◆ REQUIREMENT
Please write back every entry exactly, character for character.

---+---

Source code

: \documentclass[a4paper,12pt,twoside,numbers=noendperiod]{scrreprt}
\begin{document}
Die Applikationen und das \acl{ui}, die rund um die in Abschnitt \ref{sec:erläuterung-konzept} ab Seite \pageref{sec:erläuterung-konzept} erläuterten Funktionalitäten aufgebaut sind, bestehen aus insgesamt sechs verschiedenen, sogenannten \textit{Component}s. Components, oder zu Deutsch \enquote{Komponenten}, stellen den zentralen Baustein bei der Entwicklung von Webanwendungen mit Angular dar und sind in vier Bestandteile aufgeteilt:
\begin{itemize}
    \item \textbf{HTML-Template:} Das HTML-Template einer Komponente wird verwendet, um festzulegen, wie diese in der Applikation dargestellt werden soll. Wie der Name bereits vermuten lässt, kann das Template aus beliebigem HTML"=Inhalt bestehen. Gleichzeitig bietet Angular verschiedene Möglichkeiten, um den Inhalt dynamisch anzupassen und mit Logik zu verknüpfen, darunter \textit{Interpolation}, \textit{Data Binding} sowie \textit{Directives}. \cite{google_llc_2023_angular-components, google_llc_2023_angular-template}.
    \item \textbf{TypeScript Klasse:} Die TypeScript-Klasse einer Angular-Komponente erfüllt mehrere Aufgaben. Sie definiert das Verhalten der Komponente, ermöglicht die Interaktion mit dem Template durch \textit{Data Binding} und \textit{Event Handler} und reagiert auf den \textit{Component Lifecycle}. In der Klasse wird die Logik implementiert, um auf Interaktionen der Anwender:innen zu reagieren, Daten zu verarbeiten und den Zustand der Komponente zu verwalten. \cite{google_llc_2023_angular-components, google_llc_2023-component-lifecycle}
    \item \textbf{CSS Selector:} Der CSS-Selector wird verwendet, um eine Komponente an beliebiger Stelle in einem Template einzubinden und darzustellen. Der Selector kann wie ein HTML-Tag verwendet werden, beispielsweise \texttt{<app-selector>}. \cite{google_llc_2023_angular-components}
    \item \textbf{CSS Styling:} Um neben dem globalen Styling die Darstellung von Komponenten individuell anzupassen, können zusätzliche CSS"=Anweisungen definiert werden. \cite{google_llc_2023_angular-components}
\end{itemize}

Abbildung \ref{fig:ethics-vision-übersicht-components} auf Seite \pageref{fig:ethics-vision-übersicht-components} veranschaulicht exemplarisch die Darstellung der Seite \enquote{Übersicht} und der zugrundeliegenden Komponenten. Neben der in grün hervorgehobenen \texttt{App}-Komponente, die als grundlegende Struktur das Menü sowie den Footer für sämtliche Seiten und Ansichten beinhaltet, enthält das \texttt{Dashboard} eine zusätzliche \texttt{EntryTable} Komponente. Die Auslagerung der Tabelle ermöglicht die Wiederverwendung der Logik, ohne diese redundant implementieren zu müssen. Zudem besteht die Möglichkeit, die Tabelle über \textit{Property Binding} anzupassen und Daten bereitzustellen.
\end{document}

---+---

◆ ANSWER TO THIS EXERCISE
Source code

: \documentclass[a4paper,12pt,twoside,numbers=noendperiod]{scrreprt}
\begin{document}
Die Applikationen und das \acl{ui}, die rund um die in Abschnitt \ref{sec:erläuterung-konzept} ab Seite \pageref{sec:erläuterung-konzept} erläuterten Funktionalitäten aufgebaut sind, bestehen aus insgesamt sechs verschiedenen, sogenannten \textit{Component}s. Components, oder zu Deutsch \enquote{Komponenten}, stellen den zentralen Baustein bei der Entwicklung von Webanwendungen mit Angular dar und sind in vier Bestandteile aufgeteilt:
\begin{itemize}
    \item \textbf{HTML-Template:} Das HTML-Template einer Komponente wird verwendet, um festzulegen, wie diese in der Applikation dargestellt werden soll. Wie der Name bereits vermuten lässt, kann das Template aus beliebigem HTML"=Inhalt bestehen. Gleichzeitig bietet Angular verschiedene Möglichkeiten, um den Inhalt dynamisch anzupassen und mit Logik zu verknüpfen, darunter \textit{Interpolation}, \textit{Data Binding} sowie \textit{Directives}. \cite{google_llc_2023_angular-components, google_llc_2023_angular-template}.
    \item \textbf{TypeScript Klasse:} Die TypeScript-Klasse einer Angular-Komponente erfüllt mehrere Aufgaben. Sie definiert das Verhalten der Komponente, ermöglicht die Interaktion mit dem Template durch \textit{Data Binding} und \textit{Event Handler} und reagiert auf den \textit{Component Lifecycle}. In der Klasse wird die Logik implementiert, um auf Interaktionen der Anwender:innen zu reagieren, Daten zu verarbeiten und den Zustand der Komponente zu verwalten. \cite{google_llc_2023_angular-components, google_llc_2023-component-lifecycle}
    \item \textbf{CSS Selector:} Der CSS-Selector wird verwendet, um eine Komponente an beliebiger Stelle in einem Template einzubinden und darzustellen. Der Selector kann wie ein HTML-Tag verwendet werden, beispielsweise \texttt{<app-selector>}. \cite{google_llc_2023_angular-components}
    \item \textbf{CSS Styling:} Um neben dem globalen Styling die Darstellung von Komponenten individuell anzupassen, können zusätzliche CSS"=Anweisungen definiert werden. \cite{google_llc_2023_angular-components}
\end{itemize}

Abbildung \ref{fig:ethics-vision-übersicht-components} auf Seite \pageref{fig:ethics-vision-übersicht-components} veranschaulicht exemplarisch die Darstellung der Seite \enquote{Übersicht} und der zugrundeliegenden Komponenten. Neben der in grün hervorgehobenen \texttt{App}-Komponente, die als grundlegende Struktur das Menü sowie den Footer für sämtliche Seiten und Ansichten beinhaltet, enthält das \texttt{Dashboard} eine zusätzliche \texttt{EntryTable} Komponente. Die Auslagerung der Tabelle ermöglicht die Wiederverwendung der Logik, ohne diese redundant implementieren zu müssen. Zudem besteht die Möglichkeit, die Tabelle über \textit{Property Binding} anzupassen und Daten bereitzustellen.
\end{document}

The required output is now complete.